## EXERCISE BRIEF
Look through the listing and locate every line containing the word "提升易用性"; copy those lines.

## RECORDS SUPPLIED
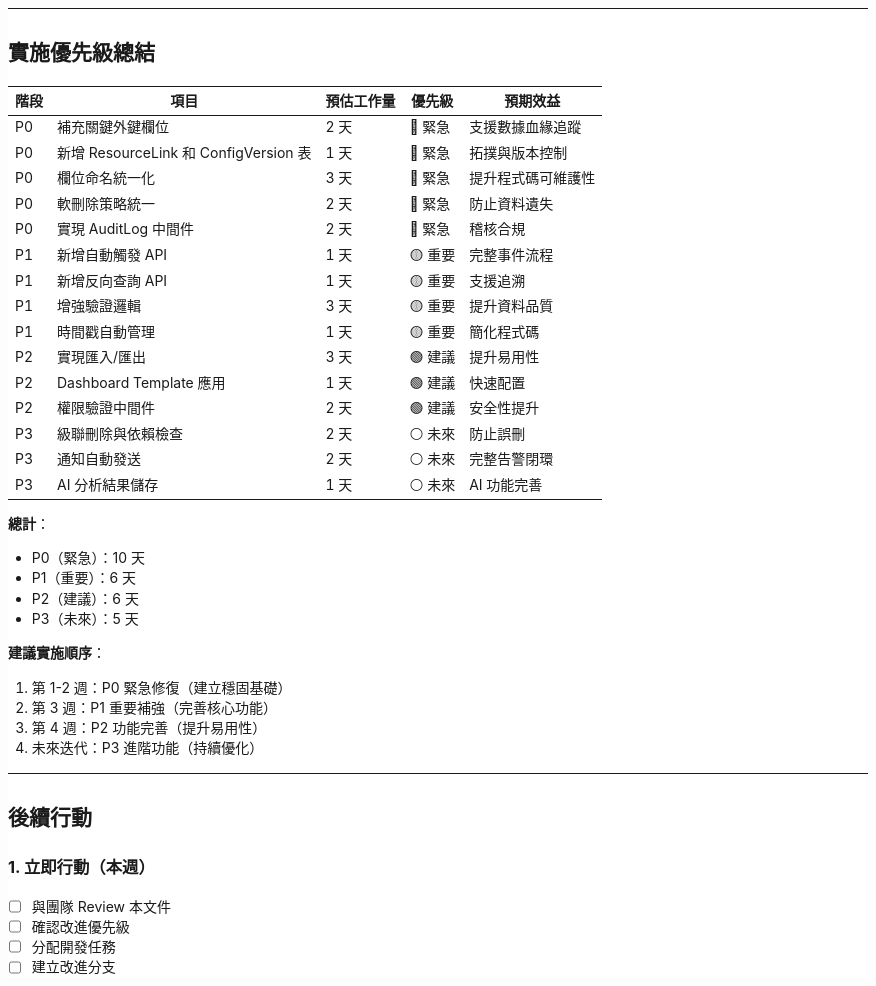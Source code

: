 
---

## 實施優先級總結

| 階段 | 項目 | 預估工作量 | 優先級 | 預期效益 |
|------|------|------------|--------|----------|
| P0 | 補充關鍵外鍵欄位 | 2 天 | 🔴 緊急 | 支援數據血緣追蹤 |
| P0 | 新增 ResourceLink 和 ConfigVersion 表 | 1 天 | 🔴 緊急 | 拓撲與版本控制 |
| P0 | 欄位命名統一化 | 3 天 | 🔴 緊急 | 提升程式碼可維護性 |
| P0 | 軟刪除策略統一 | 2 天 | 🔴 緊急 | 防止資料遺失 |
| P0 | 實現 AuditLog 中間件 | 2 天 | 🔴 緊急 | 稽核合規 |
| P1 | 新增自動觸發 API | 1 天 | 🟡 重要 | 完整事件流程 |
| P1 | 新增反向查詢 API | 1 天 | 🟡 重要 | 支援追溯 |
| P1 | 增強驗證邏輯 | 3 天 | 🟡 重要 | 提升資料品質 |
| P1 | 時間戳自動管理 | 1 天 | 🟡 重要 | 簡化程式碼 |
| P2 | 實現匯入/匯出 | 3 天 | 🟢 建議 | 提升易用性 |
| P2 | Dashboard Template 應用 | 1 天 | 🟢 建議 | 快速配置 |
| P2 | 權限驗證中間件 | 2 天 | 🟢 建議 | 安全性提升 |
| P3 | 級聯刪除與依賴檢查 | 2 天 | ⚪ 未來 | 防止誤刪 |
| P3 | 通知自動發送 | 2 天 | ⚪ 未來 | 完整告警閉環 |
| P3 | AI 分析結果儲存 | 1 天 | ⚪ 未來 | AI 功能完善 |

**總計**：
- P0（緊急）：10 天
- P1（重要）：6 天
- P2（建議）：6 天
- P3（未來）：5 天

**建議實施順序**：
1. 第 1-2 週：P0 緊急修復（建立穩固基礎）
2. 第 3 週：P1 重要補強（完善核心功能）
3. 第 4 週：P2 功能完善（提升易用性）
4. 未來迭代：P3 進階功能（持續優化）

---

## 後續行動

### 1. 立即行動（本週）
- [ ] 與團隊 Review 本文件
- [ ] 確認改進優先級
- [ ] 分配開發任務
- [ ] 建立改進分支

## YOUR SOLUTION
| P2 | 實現匯入/匯出 | 3 天 | 🟢 建議 | 提升易用性 |
3. 第 4 週：P2 功能完善（提升易用性）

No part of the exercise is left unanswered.